(Beginning of SOURCE INFORMATION)
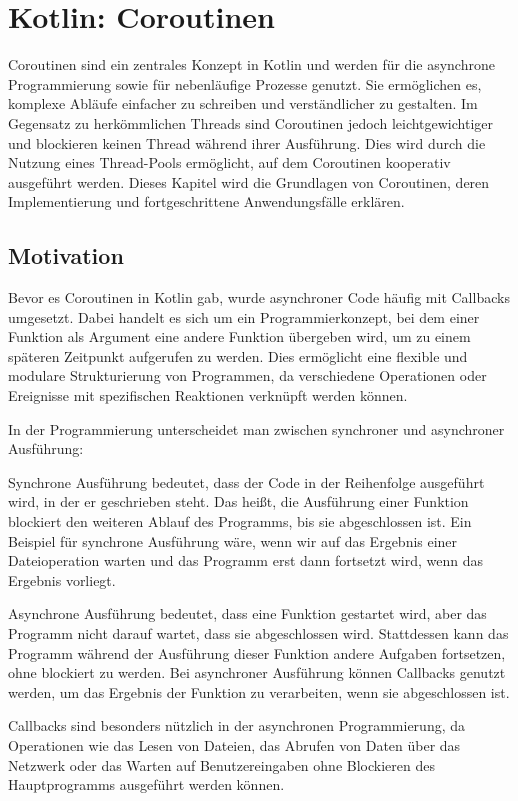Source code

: \documentclass[fontsize=12pt,paper=a4,twoside=semi,parskip=half-,headsepline,headinclude]{scrreprt}
\begin{document}
\section{Kotlin: Coroutinen}

Coroutinen sind ein zentrales Konzept in Kotlin und werden für die asynchrone Programmierung sowie für nebenläufige Prozesse genutzt. Sie ermöglichen es, komplexe Abläufe einfacher zu schreiben und verständlicher zu gestalten. Im Gegensatz zu herkömmlichen Threads sind Coroutinen jedoch leichtgewichtiger und blockieren keinen Thread während ihrer Ausführung. Dies wird durch die Nutzung eines Thread-Pools ermöglicht, auf dem Coroutinen kooperativ ausgeführt werden. Dieses Kapitel wird die Grundlagen von Coroutinen, deren Implementierung und fortgeschrittene Anwendungsfälle erklären.

\subsection{Motivation}

Bevor es Coroutinen in Kotlin gab, wurde asynchroner Code häufig mit Callbacks umgesetzt. Dabei handelt es sich um ein Programmierkonzept, bei dem einer Funktion als Argument eine andere Funktion übergeben wird, um zu einem späteren Zeitpunkt aufgerufen zu werden. Dies ermöglicht eine flexible und modulare Strukturierung von Programmen, da verschiedene Operationen oder Ereignisse mit spezifischen Reaktionen verknüpft werden können. 

In der Programmierung unterscheidet man zwischen synchroner und asynchroner Aus\-füh\-rung:

Synchrone Ausführung bedeutet, dass der Code in der Reihenfolge ausgeführt wird, in der er geschrieben steht. Das heißt, die Ausführung einer Funktion blockiert den weiteren Ablauf des Programms, bis sie abgeschlossen ist. Ein Beispiel für synchrone Ausführung wäre, wenn wir auf das Ergebnis einer Dateioperation warten und das Programm erst dann fortsetzt wird, wenn das Ergebnis vorliegt.

Asynchrone Ausführung bedeutet, dass eine Funktion gestartet wird, aber das Programm nicht darauf wartet, dass sie abgeschlossen wird. Stattdessen kann das Programm während der Ausführung dieser Funktion andere Aufgaben fortsetzen, ohne blockiert zu werden. Bei asynchroner Ausführung können Callbacks genutzt werden, um das Ergebnis der Funktion zu verarbeiten, wenn sie abgeschlossen ist.

Callbacks sind besonders nützlich in der asynchronen Programmierung, da Operationen wie das Lesen von Dateien, das Abrufen von Daten über das Netzwerk oder das Warten auf Benutzereingaben ohne Blockieren des Hauptprogramms ausgeführt werden können.
\end{document}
(End of SOURCE INFORMATION)
▶ WHAT IS NEEDED: What lines in the listing above contain the word "Funktion"? Show each one.

▶ RESULT FOR THIS EXERCISE:
Bevor es Coroutinen in Kotlin gab, wurde asynchroner Code häufig mit Callbacks umgesetzt. Dabei handelt es sich um ein Programmierkonzept, bei dem einer Funktion als Argument eine andere Funktion übergeben wird, um zu einem späteren Zeitpunkt aufgerufen zu werden. Dies ermöglicht eine flexible und modulare Strukturierung von Programmen, da verschiedene Operationen oder Ereignisse mit spezifischen Reaktionen verknüpft werden können. 
Synchrone Ausführung bedeutet, dass der Code in der Reihenfolge ausgeführt wird, in der er geschrieben steht. Das heißt, die Ausführung einer Funktion blockiert den weiteren Ablauf des Programms, bis sie abgeschlossen ist. Ein Beispiel für synchrone Ausführung wäre, wenn wir auf das Ergebnis einer Dateioperation warten und das Programm erst dann fortsetzt wird, wenn das Ergebnis vorliegt.
Asynchrone Ausführung bedeutet, dass eine Funktion gestartet wird, aber das Programm nicht darauf wartet, dass sie abgeschlossen wird. Stattdessen kann das Programm während der Ausführung dieser Funktion andere Aufgaben fortsetzen, ohne blockiert zu werden. Bei asynchroner Ausführung können Callbacks genutzt werden, um das Ergebnis der Funktion zu verarbeiten, wenn sie abgeschlossen ist.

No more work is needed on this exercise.